Riparare i viventi, nelle sale italiane il film di Katell Quillévéré
Dopo la tappa alla 73° Mostra Internazionale del Cinema di Venezia, dallo scorso 26 gennaio Academy Two ha portato nei cinema italiani il dramma Riparare i Viventi, secondo lungometraggio della regista francese Katell Quillévéré (Suzanne) e tratto dal bestseller di Malys de Kerangal, edito in Italia da Feltrinelli, con la sceneggiatura e i dialoghi realizzati dalla stessa Katell Quillévéré con Gilles Taurand.
Notte a Le Havre, un ragazzo lascia il letto della sua fidanzata e con gli amici si dirige verso il canale della Manica per surfare nell’Oceano Atlantico.
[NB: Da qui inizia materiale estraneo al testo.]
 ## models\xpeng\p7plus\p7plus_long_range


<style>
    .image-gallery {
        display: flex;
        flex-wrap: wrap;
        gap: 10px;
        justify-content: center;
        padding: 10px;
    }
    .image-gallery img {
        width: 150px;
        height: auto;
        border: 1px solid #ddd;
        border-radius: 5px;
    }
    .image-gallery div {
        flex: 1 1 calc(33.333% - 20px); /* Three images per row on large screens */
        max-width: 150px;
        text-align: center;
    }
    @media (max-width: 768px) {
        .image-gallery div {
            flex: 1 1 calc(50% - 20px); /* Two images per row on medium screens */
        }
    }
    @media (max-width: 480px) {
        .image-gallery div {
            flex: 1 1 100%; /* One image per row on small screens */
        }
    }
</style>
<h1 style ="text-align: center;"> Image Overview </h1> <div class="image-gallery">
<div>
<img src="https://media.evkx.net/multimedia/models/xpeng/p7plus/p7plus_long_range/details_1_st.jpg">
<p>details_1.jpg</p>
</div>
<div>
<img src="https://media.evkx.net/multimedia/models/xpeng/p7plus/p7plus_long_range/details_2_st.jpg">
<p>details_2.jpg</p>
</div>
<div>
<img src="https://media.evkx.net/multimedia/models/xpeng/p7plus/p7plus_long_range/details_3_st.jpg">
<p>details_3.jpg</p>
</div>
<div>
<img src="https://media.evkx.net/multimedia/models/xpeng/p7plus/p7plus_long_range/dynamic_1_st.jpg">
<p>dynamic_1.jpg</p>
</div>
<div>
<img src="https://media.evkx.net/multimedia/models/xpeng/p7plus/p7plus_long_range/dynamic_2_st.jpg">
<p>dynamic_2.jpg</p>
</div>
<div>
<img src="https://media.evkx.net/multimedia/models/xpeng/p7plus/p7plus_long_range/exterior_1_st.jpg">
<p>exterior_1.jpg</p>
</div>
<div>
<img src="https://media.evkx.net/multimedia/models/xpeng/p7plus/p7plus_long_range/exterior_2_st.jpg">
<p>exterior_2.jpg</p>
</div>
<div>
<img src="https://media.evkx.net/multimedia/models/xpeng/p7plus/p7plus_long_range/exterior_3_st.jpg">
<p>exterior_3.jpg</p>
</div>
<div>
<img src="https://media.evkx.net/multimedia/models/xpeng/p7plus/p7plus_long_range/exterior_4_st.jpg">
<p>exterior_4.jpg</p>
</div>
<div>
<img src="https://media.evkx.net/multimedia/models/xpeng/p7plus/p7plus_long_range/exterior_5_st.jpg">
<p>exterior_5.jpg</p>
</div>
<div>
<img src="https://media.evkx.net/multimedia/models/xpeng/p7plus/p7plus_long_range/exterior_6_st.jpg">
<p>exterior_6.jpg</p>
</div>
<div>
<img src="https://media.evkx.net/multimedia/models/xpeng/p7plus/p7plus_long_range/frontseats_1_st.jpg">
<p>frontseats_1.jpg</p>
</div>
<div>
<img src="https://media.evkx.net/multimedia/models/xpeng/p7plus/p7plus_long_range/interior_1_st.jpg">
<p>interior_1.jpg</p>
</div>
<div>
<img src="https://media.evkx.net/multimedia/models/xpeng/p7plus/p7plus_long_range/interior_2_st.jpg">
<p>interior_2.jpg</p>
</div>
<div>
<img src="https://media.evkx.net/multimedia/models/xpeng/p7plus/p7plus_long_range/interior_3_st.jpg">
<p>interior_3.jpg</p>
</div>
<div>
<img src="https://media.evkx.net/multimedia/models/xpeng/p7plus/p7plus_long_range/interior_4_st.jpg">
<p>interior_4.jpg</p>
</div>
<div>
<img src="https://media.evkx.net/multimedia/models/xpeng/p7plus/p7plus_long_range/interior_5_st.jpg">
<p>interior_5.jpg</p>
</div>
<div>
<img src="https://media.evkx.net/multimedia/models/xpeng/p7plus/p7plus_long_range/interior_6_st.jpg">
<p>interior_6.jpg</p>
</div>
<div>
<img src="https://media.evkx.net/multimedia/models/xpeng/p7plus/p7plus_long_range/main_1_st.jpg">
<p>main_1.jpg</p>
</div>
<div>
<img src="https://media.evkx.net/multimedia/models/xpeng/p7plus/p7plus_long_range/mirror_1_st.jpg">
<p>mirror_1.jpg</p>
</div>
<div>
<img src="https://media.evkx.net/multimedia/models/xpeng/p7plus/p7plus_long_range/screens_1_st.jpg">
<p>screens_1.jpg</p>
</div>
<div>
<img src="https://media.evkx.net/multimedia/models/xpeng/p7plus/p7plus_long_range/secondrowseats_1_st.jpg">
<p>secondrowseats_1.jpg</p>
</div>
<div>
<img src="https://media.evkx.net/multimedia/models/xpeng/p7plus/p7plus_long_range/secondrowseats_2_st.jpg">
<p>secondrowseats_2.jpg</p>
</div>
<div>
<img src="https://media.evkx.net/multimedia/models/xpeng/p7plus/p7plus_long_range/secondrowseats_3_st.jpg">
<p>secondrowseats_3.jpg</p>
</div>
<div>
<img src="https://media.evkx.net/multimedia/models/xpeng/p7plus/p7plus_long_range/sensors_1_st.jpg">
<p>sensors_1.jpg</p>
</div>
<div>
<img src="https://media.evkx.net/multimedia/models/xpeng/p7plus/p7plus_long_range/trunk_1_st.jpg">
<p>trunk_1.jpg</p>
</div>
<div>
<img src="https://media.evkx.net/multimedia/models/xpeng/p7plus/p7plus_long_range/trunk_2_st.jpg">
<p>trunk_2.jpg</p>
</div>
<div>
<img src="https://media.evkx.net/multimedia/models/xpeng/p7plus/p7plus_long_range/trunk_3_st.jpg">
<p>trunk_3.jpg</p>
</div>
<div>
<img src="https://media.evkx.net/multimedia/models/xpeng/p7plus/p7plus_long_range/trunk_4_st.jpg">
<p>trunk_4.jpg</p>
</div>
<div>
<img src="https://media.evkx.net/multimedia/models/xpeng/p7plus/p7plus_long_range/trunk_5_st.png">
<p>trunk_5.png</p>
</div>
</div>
Al ritorno un terribile incidente ne causa la morte celebrale e la sopravvivenza del suo corpo è legata alle macchine che mantengono in funzione i suoi organi.
Nel frattempo, a Parigi, una donna aspetta il trapianto provvidenziale che potrà cambiarle la vita. Si potrebbe quasi parlare di cinema del realismo da quanto Katell Quillévéré si impegna a documentare ogni transizione della storia in atto, se non fosse per l’incredibile sequenza iniziale, sospesa tra lirismo e realtà (sfiorando una certa magniloquenza), preludio dell’evoluzione dell’opera filmica.
Simon – anima vagante tra le acque dell’Oceano Atlantico, le onde ed il loro fragore – la tenerezza e lo struggimento dei ricordi trasmettono sentimenti di libertà e di unione con la natura.
Dopo questa fase Riparare i Viventi assume invece un tono dal taglio quasi documentaristico, dove il realismo è trafittivo. Eppure la regista francese riesce spesso a virare dal pragmatismo più brutale, feroce ed esplicito verso la lettura poetica, soffice, a momenti addirittura visionaria e fantasmatica. E raccontano il tema della morte e del suo oltre incrociando le vite di ciascuno, uomini, donne, infermieri, medici, mescolandole in una cifra di intimità profonda.
Come lo strazio di una madre e i tormenti di un padre, due persone che, nel dolore, arrivano perfino a ritrovare intese perdute, sfiorando il mistero e la commozione nel passaggio dalla famiglia di Simon a quella di Claire, dalla casa del lutto a quella della rinascita.
Ma forse la vera impresa della regista francese, e la stessa bellezza dell’opera in sé, si trova nell’aver diretto un film nel quale tematiche così complicate da narrare sono trattare con una delicatezza sublime, come se la stessa telecamera fosse rispettosa del dolore dei suoi protagonisti.
Un tracciato dove anche le musiche occupano uno spazio influente: quelle originali firmate dal celebratissimo Alexandre Desplat -vero riferimento per le colonne sonore del cinema- e quelle dei due brani d’apertura e di chiusura, rispettivamente Paint Me Colors delle Girlpool e la gloriosa Five Years di David Bowie; punk anomalo e losangelino delle prime e il rock leggendario dell’epopea (The Rise and Fall of) Ziggy Stadust and the Spiders From Mars, per il quale vale davvero la pena restar seduti in platea a vedere scorrere i titoli di coda.
>> Cast di all stars del cinema d’autore francese, dove in particolare ritroviamo una splendida Anne Dorval (Mommy) di nuovo nel ruolo di madre e un sofferto Tahar Rahim (Il Profeta) e una Emmanuelle Seigner in grande forma.